Action item → Could you write out the whole listing exactly as it appears?

Given entries →
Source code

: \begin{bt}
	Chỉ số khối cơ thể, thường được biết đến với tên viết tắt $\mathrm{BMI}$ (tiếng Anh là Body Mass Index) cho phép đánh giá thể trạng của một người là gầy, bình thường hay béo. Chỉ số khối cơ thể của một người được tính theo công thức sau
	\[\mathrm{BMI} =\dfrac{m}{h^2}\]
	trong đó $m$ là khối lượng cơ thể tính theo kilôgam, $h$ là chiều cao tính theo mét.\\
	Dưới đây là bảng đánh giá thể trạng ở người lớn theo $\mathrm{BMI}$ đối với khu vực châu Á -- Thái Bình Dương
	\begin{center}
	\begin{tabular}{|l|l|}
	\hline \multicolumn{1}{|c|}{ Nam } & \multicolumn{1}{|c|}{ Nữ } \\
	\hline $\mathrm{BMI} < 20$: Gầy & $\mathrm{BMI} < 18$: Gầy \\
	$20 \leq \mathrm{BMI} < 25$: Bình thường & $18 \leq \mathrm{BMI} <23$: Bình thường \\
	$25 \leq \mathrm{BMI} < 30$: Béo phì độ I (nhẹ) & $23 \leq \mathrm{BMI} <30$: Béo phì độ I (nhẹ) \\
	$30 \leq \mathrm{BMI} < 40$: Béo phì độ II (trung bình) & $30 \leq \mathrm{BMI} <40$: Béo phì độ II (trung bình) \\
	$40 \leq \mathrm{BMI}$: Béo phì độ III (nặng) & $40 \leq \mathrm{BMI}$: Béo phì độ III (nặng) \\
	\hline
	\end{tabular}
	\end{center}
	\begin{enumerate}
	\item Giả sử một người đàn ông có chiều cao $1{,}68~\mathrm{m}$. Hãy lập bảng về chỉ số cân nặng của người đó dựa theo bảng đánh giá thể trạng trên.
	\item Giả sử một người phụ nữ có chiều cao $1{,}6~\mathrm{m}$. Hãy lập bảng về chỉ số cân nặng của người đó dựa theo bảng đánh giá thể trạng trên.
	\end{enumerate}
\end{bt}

Response to the task →
Source code

: \begin{bt}
	Chỉ số khối cơ thể, thường được biết đến với tên viết tắt $\mathrm{BMI}$ (tiếng Anh là Body Mass Index) cho phép đánh giá thể trạng của một người là gầy, bình thường hay béo. Chỉ số khối cơ thể của một người được tính theo công thức sau
	\[\mathrm{BMI} =\dfrac{m}{h^2}\]
	trong đó $m$ là khối lượng cơ thể tính theo kilôgam, $h$ là chiều cao tính theo mét.\\
	Dưới đây là bảng đánh giá thể trạng ở người lớn theo $\mathrm{BMI}$ đối với khu vực châu Á -- Thái Bình Dương
	\begin{center}
	\begin{tabular}{|l|l|}
	\hline \multicolumn{1}{|c|}{ Nam } & \multicolumn{1}{|c|}{ Nữ } \\
	\hline $\mathrm{BMI} < 20$: Gầy & $\mathrm{BMI} < 18$: Gầy \\
	$20 \leq \mathrm{BMI} < 25$: Bình thường & $18 \leq \mathrm{BMI} <23$: Bình thường \\
	$25 \leq \mathrm{BMI} < 30$: Béo phì độ I (nhẹ) & $23 \leq \mathrm{BMI} <30$: Béo phì độ I (nhẹ) \\
	$30 \leq \mathrm{BMI} < 40$: Béo phì độ II (trung bình) & $30 \leq \mathrm{BMI} <40$: Béo phì độ II (trung bình) \\
	$40 \leq \mathrm{BMI}$: Béo phì độ III (nặng) & $40 \leq \mathrm{BMI}$: Béo phì độ III (nặng) \\
	\hline
	\end{tabular}
	\end{center}
	\begin{enumerate}
	\item Giả sử một người đàn ông có chiều cao $1{,}68~\mathrm{m}$. Hãy lập bảng về chỉ số cân nặng của người đó dựa theo bảng đánh giá thể trạng trên.
	\item Giả sử một người phụ nữ có chiều cao $1{,}6~\mathrm{m}$. Hãy lập bảng về chỉ số cân nặng của người đó dựa theo bảng đánh giá thể trạng trên.
	\end{enumerate}
\end{bt}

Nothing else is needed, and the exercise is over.